→ WHAT IS NEEDED:
Search the listing for the word "drwxr" and return each line that contains it.

★ ★ ★ ★ ★

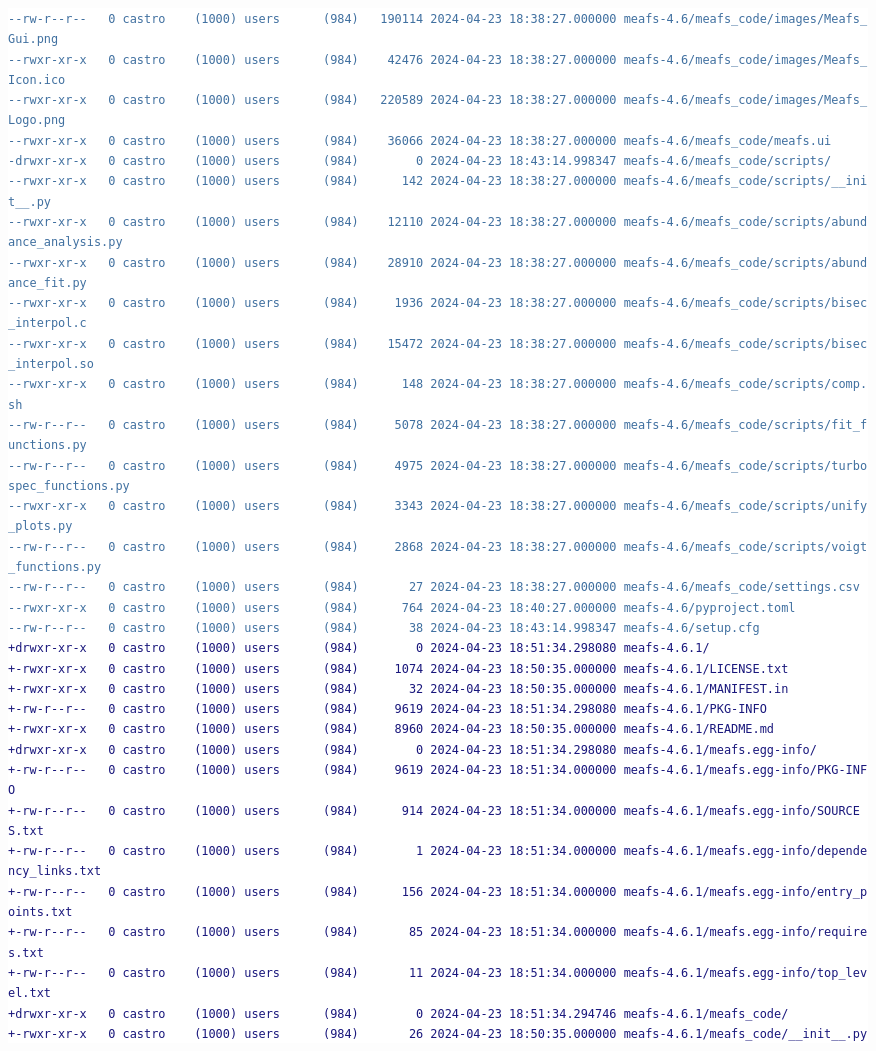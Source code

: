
 ```diff
--rw-r--r--   0 castro    (1000) users      (984)   190114 2024-04-23 18:38:27.000000 meafs-4.6/meafs_code/images/Meafs_Gui.png
--rwxr-xr-x   0 castro    (1000) users      (984)    42476 2024-04-23 18:38:27.000000 meafs-4.6/meafs_code/images/Meafs_Icon.ico
--rwxr-xr-x   0 castro    (1000) users      (984)   220589 2024-04-23 18:38:27.000000 meafs-4.6/meafs_code/images/Meafs_Logo.png
--rwxr-xr-x   0 castro    (1000) users      (984)    36066 2024-04-23 18:38:27.000000 meafs-4.6/meafs_code/meafs.ui
-drwxr-xr-x   0 castro    (1000) users      (984)        0 2024-04-23 18:43:14.998347 meafs-4.6/meafs_code/scripts/
--rwxr-xr-x   0 castro    (1000) users      (984)      142 2024-04-23 18:38:27.000000 meafs-4.6/meafs_code/scripts/__init__.py
--rwxr-xr-x   0 castro    (1000) users      (984)    12110 2024-04-23 18:38:27.000000 meafs-4.6/meafs_code/scripts/abundance_analysis.py
--rwxr-xr-x   0 castro    (1000) users      (984)    28910 2024-04-23 18:38:27.000000 meafs-4.6/meafs_code/scripts/abundance_fit.py
--rwxr-xr-x   0 castro    (1000) users      (984)     1936 2024-04-23 18:38:27.000000 meafs-4.6/meafs_code/scripts/bisec_interpol.c
--rwxr-xr-x   0 castro    (1000) users      (984)    15472 2024-04-23 18:38:27.000000 meafs-4.6/meafs_code/scripts/bisec_interpol.so
--rwxr-xr-x   0 castro    (1000) users      (984)      148 2024-04-23 18:38:27.000000 meafs-4.6/meafs_code/scripts/comp.sh
--rw-r--r--   0 castro    (1000) users      (984)     5078 2024-04-23 18:38:27.000000 meafs-4.6/meafs_code/scripts/fit_functions.py
--rw-r--r--   0 castro    (1000) users      (984)     4975 2024-04-23 18:38:27.000000 meafs-4.6/meafs_code/scripts/turbospec_functions.py
--rwxr-xr-x   0 castro    (1000) users      (984)     3343 2024-04-23 18:38:27.000000 meafs-4.6/meafs_code/scripts/unify_plots.py
--rw-r--r--   0 castro    (1000) users      (984)     2868 2024-04-23 18:38:27.000000 meafs-4.6/meafs_code/scripts/voigt_functions.py
--rw-r--r--   0 castro    (1000) users      (984)       27 2024-04-23 18:38:27.000000 meafs-4.6/meafs_code/settings.csv
--rwxr-xr-x   0 castro    (1000) users      (984)      764 2024-04-23 18:40:27.000000 meafs-4.6/pyproject.toml
--rw-r--r--   0 castro    (1000) users      (984)       38 2024-04-23 18:43:14.998347 meafs-4.6/setup.cfg
+drwxr-xr-x   0 castro    (1000) users      (984)        0 2024-04-23 18:51:34.298080 meafs-4.6.1/
+-rwxr-xr-x   0 castro    (1000) users      (984)     1074 2024-04-23 18:50:35.000000 meafs-4.6.1/LICENSE.txt
+-rwxr-xr-x   0 castro    (1000) users      (984)       32 2024-04-23 18:50:35.000000 meafs-4.6.1/MANIFEST.in
+-rw-r--r--   0 castro    (1000) users      (984)     9619 2024-04-23 18:51:34.298080 meafs-4.6.1/PKG-INFO
+-rwxr-xr-x   0 castro    (1000) users      (984)     8960 2024-04-23 18:50:35.000000 meafs-4.6.1/README.md
+drwxr-xr-x   0 castro    (1000) users      (984)        0 2024-04-23 18:51:34.298080 meafs-4.6.1/meafs.egg-info/
+-rw-r--r--   0 castro    (1000) users      (984)     9619 2024-04-23 18:51:34.000000 meafs-4.6.1/meafs.egg-info/PKG-INFO
+-rw-r--r--   0 castro    (1000) users      (984)      914 2024-04-23 18:51:34.000000 meafs-4.6.1/meafs.egg-info/SOURCES.txt
+-rw-r--r--   0 castro    (1000) users      (984)        1 2024-04-23 18:51:34.000000 meafs-4.6.1/meafs.egg-info/dependency_links.txt
+-rw-r--r--   0 castro    (1000) users      (984)      156 2024-04-23 18:51:34.000000 meafs-4.6.1/meafs.egg-info/entry_points.txt
+-rw-r--r--   0 castro    (1000) users      (984)       85 2024-04-23 18:51:34.000000 meafs-4.6.1/meafs.egg-info/requires.txt
+-rw-r--r--   0 castro    (1000) users      (984)       11 2024-04-23 18:51:34.000000 meafs-4.6.1/meafs.egg-info/top_level.txt
+drwxr-xr-x   0 castro    (1000) users      (984)        0 2024-04-23 18:51:34.294746 meafs-4.6.1/meafs_code/
+-rwxr-xr-x   0 castro    (1000) users      (984)       26 2024-04-23 18:50:35.000000 meafs-4.6.1/meafs_code/__init__.py
```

★ ★ ★ ★ ★

→ SOLUTION:
-drwxr-xr-x   0 castro    (1000) users      (984)        0 2024-04-23 18:43:14.998347 meafs-4.6/meafs_code/scripts/
+drwxr-xr-x   0 castro    (1000) users      (984)        0 2024-04-23 18:51:34.298080 meafs-4.6.1/
+drwxr-xr-x   0 castro    (1000) users      (984)        0 2024-04-23 18:51:34.298080 meafs-4.6.1/meafs.egg-info/
+drwxr-xr-x   0 castro    (1000) users      (984)        0 2024-04-23 18:51:34.294746 meafs-4.6.1/meafs_code/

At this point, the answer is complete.